So you want to optimize your code, eh? Who am I to blame you? I certainly want you to optimize your code!
I spent a few years as part of the Firefox Performance Team, on the frontline of, well, performance. I still bear some of the scars. So, as the grizzled perf-veteran that I have decided to be for the day, let me invite you to sit down for a while and share a little hard-earned experience on code optimization.
Make sure your code is ready for optimizations
It all starts with a story. A long time ago, in a galaxy far far away, toiled a developer who intended to make Firefox faster. One of the things that slowed down Firefox was that the disk was accessed on the main thread. If the disk was too busy, or waking up from sleep, this could cause the Firefox user interface to freeze for up to three seconds.
That wasn’t good. Our intrepid developer was in charge of making sure that this didn’t happen anymore. This meant moving all disk accesses to another thread, which was complicated by the fact that, for historical reasons, all the APIs that needed to access the disk were synchronous.
Anyway, after countless weeks carefully moving things across threads, making sure that unit tests passed (this required expanding the unit test framework to allow async tests), making sure that the integration tests passed (same story), making sure that the performance tests passed (no changes needed, lucky him) and testing manually, our developer finally merged the task and informed the rest of the team that he was done with this one file access.
It was then that Firefox started breaking apart in weird an unexpected places. Crash Scene Investigations reported a surge in crash reports from Firefox Nightly. Reverting and debugging ensued. In the end, the culprit was identified. It was the dreaded nested event loop, an API (called elsewhere in the code) that can do weird things with causality. After much more debugging and blood sacrifices, and a complete refactoring of the shutdown code of the browser, said nested event loop was tamed, the code merged and performance improved.
The anonymous developer happily moved on to the next file access.

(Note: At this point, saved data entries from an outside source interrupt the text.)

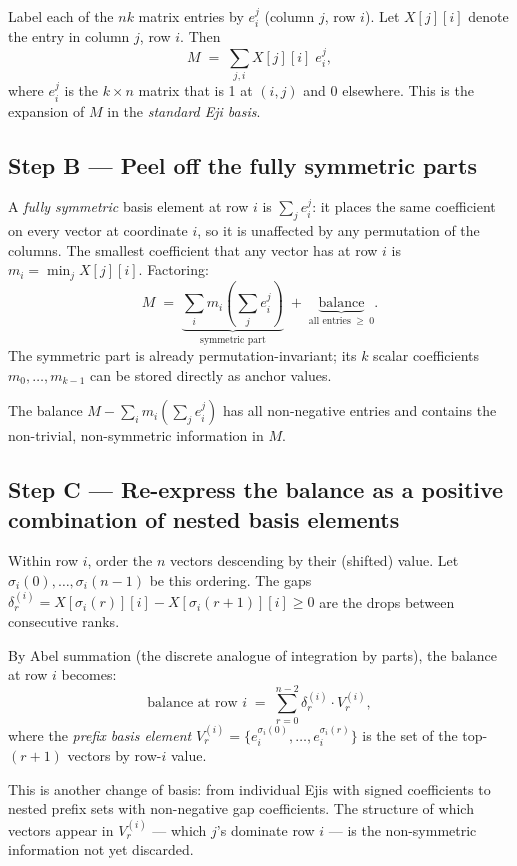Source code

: \documentclass[11pt,a4paper]{article}
\newcommand{\eji}[2]{e^{#1}_{#2}}       %
\begin{document}
Label each of the $nk$ matrix entries by $\eji{j}{i}$ (column $j$, row $i$).
Let $X[j][i]$ denote the entry in column $j$, row $i$.  Then
\[
  M \;=\; \sum_{j,i} X[j][i]\;\eji{j}{i},
\]
where $\eji{j}{i}$ is the $k\times n$ matrix that is 1 at $(i,j)$ and 0
elsewhere.  This is the expansion of $M$ in the \emph{standard Eji basis}.

\subsection*{Step B — Peel off the fully symmetric parts}

A \emph{fully symmetric} basis element at row $i$ is $\sum_j \eji{j}{i}$: it
places the same coefficient on every vector at coordinate $i$, so it is
unaffected by any permutation of the columns.  The smallest coefficient that
any vector has at row $i$ is $m_i = \min_j X[j][i]$.  Factoring:
\[
  M \;=\; \underbrace{\sum_i m_i \!\left(\sum_j \eji{j}{i}\right)}_{\text{symmetric part}}
    \;+\; \underbrace{\text{balance}}_{\text{all entries} \;\ge\; 0}.
\]
The symmetric part is already permutation-invariant; its $k$ scalar
coefficients $m_0,\ldots,m_{k-1}$ can be stored directly as anchor values.

The balance $M - \sum_i m_i (\sum_j \eji{j}{i})$ has all non-negative
entries and contains the non-trivial, non-symmetric information in $M$.

\subsection*{Step C — Re-express the balance as a positive combination of
             nested basis elements}

Within row $i$, order the $n$ vectors descending by their (shifted) value.
Let $\sigma_i(0),\ldots,\sigma_i(n-1)$ be this ordering.  The gaps
$\delta^{(i)}_r = X[\sigma_i(r)][i] - X[\sigma_i(r+1)][i] \ge 0$ are the
drops between consecutive ranks.

By Abel summation (the discrete analogue of integration by parts), the balance
at row $i$ becomes:
\[
  \text{balance at row }i
    \;=\; \sum_{r=0}^{n-2} \delta^{(i)}_r \cdot V^{(i)}_r,
\]
where the \emph{prefix basis element} $V^{(i)}_r =
\bigl\{\eji{\sigma_i(0)}{i},\ldots, \eji{\sigma_i(r)}{i}\bigr\}$
is the set of the top-$(r{+}1)$ vectors by row-$i$ value.

This is another change of basis: from individual Ejis with signed coefficients
to nested prefix sets with non-negative gap coefficients.  The structure of
which vectors appear in $V^{(i)}_r$ — which $j$'s dominate row $i$ — is the
non-symmetric information not yet discarded.
\end{document}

Despite the countless weeks spent working on this optimization, this story is actually one when things went reasonably well:
- There were plenty of tests (even if these tests didn’t catch the issue);
- There were additional safeguards, with Firefox Nightly, Crash Reports and volunteer testers (which did catch the issue);
- There were a process and a mechanism that allowed our anonymous hero to backout the culprit without compromising the product;
- The code, while quite large, was well-tested, well-documented and clear enough that performing further refactorings was possible in the first place;
- The many teams involved were all aware of the difficulty of the task, of its importance, and were ready to spend a little time brainstorming or reviewing solutions, even if they required some sophisticated rearchitecturing.
Critically, all these points were in place before the optimization began. If they had not been, the story would have ended considerably worse.
Lesson 1 Make sure that your code is ready for optimizations.
You will break things during optimization. Some of the things you break will be your fault. Some were already broken, and you’ll just have made them visible.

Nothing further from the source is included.